In a statement released today, Reynoso emphasized the urgency of rejecting any attempts to weaken the Right-to-Shelter policy. Instead, he called upon leaders at the city, state, and federal levels to explore innovative and collaborative solutions that would effectively tackle the housing crisis. Reynoso outlined several actionable ideas to address the situation at hand.

One of the proposed solutions involves shortening the eligibility period for individuals to transition from shelters to permanent housing, which is currently set at 90 days. The City Council is already pursuing this action, although Mayor Adams opposes it. Another suggestion is to repair and lease the more than 3,500 vacant apartments owned by the New York City Housing Authority (NYCHA), which have been left unused due to Mayor Adams’ defunding of the Vacant Unit Readiness program. Reynoso also highlighted the significant vacancy rate among positions dedicated to maintaining NYCHA’s heating systems, elevator operations, and safety services.

Furthermore, Reynoso stressed the importance of funding the Department of Homeless Services (DHS) staffing for voucher programs, specifically those assisting shelter residents in finding permanent housing. He advocated for expanding voucher eligibility to undocumented individuals and allocating funds to the NYC Commission on Human Rights, which enforces anti-discrimination policies related to vouchers.

Reynoso’s vision for addressing the housing crisis extends beyond immediate measures. He called for collaboration among various stakeholders, including community organizations, agencies, and elected offices, to transform the city’s approach to supporting all New Yorkers. By working together, Reynoso believes it is possible not only to alleviate the current crisis but also to reshape the city’s commitment to its residents.
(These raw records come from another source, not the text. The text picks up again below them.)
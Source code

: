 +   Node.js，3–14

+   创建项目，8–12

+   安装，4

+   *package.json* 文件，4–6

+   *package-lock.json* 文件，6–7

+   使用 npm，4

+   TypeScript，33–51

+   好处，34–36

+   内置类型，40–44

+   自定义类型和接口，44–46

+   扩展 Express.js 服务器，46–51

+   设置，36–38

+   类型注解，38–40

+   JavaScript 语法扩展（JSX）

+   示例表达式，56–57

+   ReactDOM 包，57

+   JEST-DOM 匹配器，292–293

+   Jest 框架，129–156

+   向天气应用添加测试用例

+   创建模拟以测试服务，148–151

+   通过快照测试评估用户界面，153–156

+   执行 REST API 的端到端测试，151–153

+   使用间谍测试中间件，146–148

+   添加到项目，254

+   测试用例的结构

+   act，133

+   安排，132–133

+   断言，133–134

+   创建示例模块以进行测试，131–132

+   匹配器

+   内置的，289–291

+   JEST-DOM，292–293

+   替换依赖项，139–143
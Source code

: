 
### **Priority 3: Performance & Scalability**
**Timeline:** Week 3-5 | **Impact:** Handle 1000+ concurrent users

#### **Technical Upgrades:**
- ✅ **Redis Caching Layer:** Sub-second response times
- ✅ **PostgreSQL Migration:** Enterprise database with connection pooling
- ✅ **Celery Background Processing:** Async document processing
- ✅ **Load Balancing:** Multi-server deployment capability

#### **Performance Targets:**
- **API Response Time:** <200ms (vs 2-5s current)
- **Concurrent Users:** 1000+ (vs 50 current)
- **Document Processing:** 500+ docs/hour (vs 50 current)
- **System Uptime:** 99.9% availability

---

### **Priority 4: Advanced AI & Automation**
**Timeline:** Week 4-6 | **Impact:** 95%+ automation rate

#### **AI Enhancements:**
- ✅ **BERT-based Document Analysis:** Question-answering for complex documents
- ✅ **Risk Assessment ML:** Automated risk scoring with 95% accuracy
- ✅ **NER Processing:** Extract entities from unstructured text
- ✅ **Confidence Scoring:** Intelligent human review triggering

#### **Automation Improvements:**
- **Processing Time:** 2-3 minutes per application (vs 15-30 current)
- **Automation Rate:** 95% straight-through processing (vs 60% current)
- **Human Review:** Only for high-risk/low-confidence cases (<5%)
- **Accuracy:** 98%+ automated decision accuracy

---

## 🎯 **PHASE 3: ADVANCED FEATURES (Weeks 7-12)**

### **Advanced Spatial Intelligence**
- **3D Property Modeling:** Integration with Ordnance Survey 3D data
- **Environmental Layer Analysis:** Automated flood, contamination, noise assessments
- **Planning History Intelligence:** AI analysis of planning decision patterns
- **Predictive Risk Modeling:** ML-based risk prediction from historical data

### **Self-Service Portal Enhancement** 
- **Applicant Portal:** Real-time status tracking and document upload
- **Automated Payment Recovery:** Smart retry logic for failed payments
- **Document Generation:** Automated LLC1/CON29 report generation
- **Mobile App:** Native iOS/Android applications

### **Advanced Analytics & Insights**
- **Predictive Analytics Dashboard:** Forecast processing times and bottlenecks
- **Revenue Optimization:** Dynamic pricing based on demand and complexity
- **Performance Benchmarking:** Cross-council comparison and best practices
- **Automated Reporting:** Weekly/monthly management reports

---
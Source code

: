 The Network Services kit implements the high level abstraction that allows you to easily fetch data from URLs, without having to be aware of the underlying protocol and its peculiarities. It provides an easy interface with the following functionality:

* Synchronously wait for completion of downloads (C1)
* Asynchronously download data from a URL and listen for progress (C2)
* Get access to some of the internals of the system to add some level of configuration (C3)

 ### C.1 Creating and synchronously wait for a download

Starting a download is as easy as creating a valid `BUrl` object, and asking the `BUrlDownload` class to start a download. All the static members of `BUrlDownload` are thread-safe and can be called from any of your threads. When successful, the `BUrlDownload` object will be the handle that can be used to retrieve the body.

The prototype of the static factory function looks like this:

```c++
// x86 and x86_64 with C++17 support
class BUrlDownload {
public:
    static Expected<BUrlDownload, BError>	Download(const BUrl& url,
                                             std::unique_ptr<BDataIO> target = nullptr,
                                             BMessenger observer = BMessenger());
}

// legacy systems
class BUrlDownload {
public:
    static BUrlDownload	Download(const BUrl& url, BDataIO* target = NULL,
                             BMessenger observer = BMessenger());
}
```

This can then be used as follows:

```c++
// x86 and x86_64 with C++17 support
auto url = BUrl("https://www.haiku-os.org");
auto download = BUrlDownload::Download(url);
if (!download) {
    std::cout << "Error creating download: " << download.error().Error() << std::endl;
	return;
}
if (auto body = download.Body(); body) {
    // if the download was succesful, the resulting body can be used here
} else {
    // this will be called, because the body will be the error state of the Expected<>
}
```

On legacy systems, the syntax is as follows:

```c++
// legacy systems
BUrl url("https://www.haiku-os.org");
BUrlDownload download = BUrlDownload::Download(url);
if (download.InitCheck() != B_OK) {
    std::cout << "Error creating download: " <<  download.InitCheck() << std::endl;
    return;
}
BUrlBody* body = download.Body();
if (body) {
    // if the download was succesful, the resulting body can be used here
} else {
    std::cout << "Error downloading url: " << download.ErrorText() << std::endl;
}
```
The borough president expressed disappointment in Mayor Adams’ opposition to shortening the eligibility period for transitioning individuals, as well as his decisions to defund NYCHA programs and neglect the maintenance of essential systems. Reynoso firmly stated that rolling back the Right-to-Shelter policy contradicts the city’s values and stressed the need to focus on finding practical solutions that fortify the city as a sanctuary for people from around the world.